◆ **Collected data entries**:
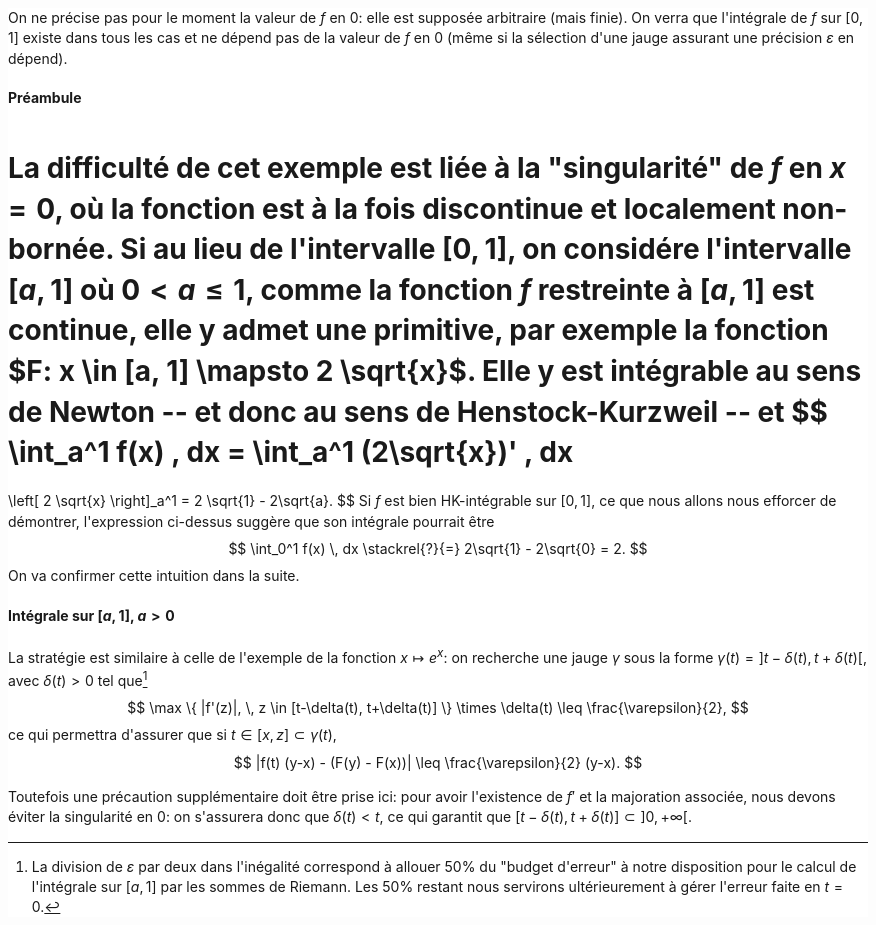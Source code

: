 On ne précise pas pour le moment la valeur de $f$ en $0$: elle est supposée
arbitraire (mais finie). On verra que l'intégrale de $f$ sur $[0, 1]$ 
existe dans tous les cas et ne dépend pas de la valeur de $f$ en $0$
(même si la sélection d'une jauge assurant une précision $\varepsilon$
en dépend).



#### Préambule

La difficulté de cet exemple est liée à la "singularité" de $f$ en $x=0$,
où la fonction est à la fois discontinue et localement non-bornée. 
Si au lieu de l'intervalle $[0,1]$, on considére l'intervalle
$[a, 1]$ où $0 < a \leq 1$, comme la fonction $f$ restreinte à $[a, 1]$
est continue, elle y admet une primitive, par exemple la fonction 
$F: x \in [a, 1] \mapsto 2 \sqrt{x}$.
Elle y est intégrable au sens de Newton 
-- et donc au sens de Henstock-Kurzweil -- 
et
$$
\int_a^1 f(x) \, dx = \int_a^1 (2\sqrt{x})' \, dx
=
\left[ 2 \sqrt{x} \right]_a^1 = 2 \sqrt{1} - 2\sqrt{a}.
$$
Si $f$ est bien HK-intégrable sur $[0,1]$, ce que nous allons nous efforcer de
démontrer, l'expression ci-dessus suggère que son intégrale pourrait être
  $$
  \int_0^1 f(x) \, dx \stackrel{?}{=} 2\sqrt{1} - 2\sqrt{0} = 2.
  $$
On va confirmer cette intuition dans la suite.

#### Intégrale sur $[a, 1]$, $a>0$

La stratégie est similaire à celle de l'exemple de la fonction 
$x \mapsto e^x$: on recherche une jauge $\gamma$ sous la forme
$\gamma(t) = \left]t -\delta(t), t+\delta(t)\right[$, avec $\delta(t) > 0$
tel que[^wtc]
$$
\max \{ |f'(z)|, \,   z \in [t-\delta(t), t+\delta(t)]  \} \times \delta(t) 
\leq \frac{\varepsilon}{2},
$$
ce qui permettra d'assurer que si $t \in [x, z] \subset \gamma(t)$,
$$
|f(t) (y-x) - (F(y) - F(x))| \leq \frac{\varepsilon}{2} (y-x).
$$

[^wtc]: La division de $\varepsilon$ par deux dans l'inégalité correspond
à allouer 50% du "budget d'erreur" à notre disposition pour le calcul de
l'intégrale sur $[a, 1]$ par les sommes de Riemann. Les 50% restant
nous servirons ultérieurement à gérer l'erreur faite en $t=0$.

Toutefois une précaution supplémentaire doit être prise ici: 
pour avoir l'existence de $f'$ et la majoration associée, 
nous devons éviter la singularité en $0$: 
on s'assurera donc que $\delta(t) < t$, ce qui garantit que
$[t - \delta(t), t + \delta(t)] \subset \left]0, +\infty \right[$.


[^me]: plus exactement de mesure *extérieure* de longueur nulle.
[^W]: La notation $W$ est classique pour désigner [la fonction de Lambert](https://fr.wikipedia.org/wiki/Fonction_W_de_Lambert).
[^why-open]: On peut trouver un recouvrement de $A$ par des
[^6s]: c'est l'effet "Shyamalan" ou "6ème sens": 
[^wp]: Dans le cas contraire, on pourrait par exemple représenter $x=1/2$ comme
[^es]: mais pas nécessairement plus simple ...
[^inb]: 3 cas peuvent se présenter: $I = \left]-\infty, +\infty\right[ =\R$,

◆ **ACTION ITEM**:
Counting only lines above that contain the string "valeur", report how many there are and write nothing further.

◆ **EXPECTED ANSWER**:
2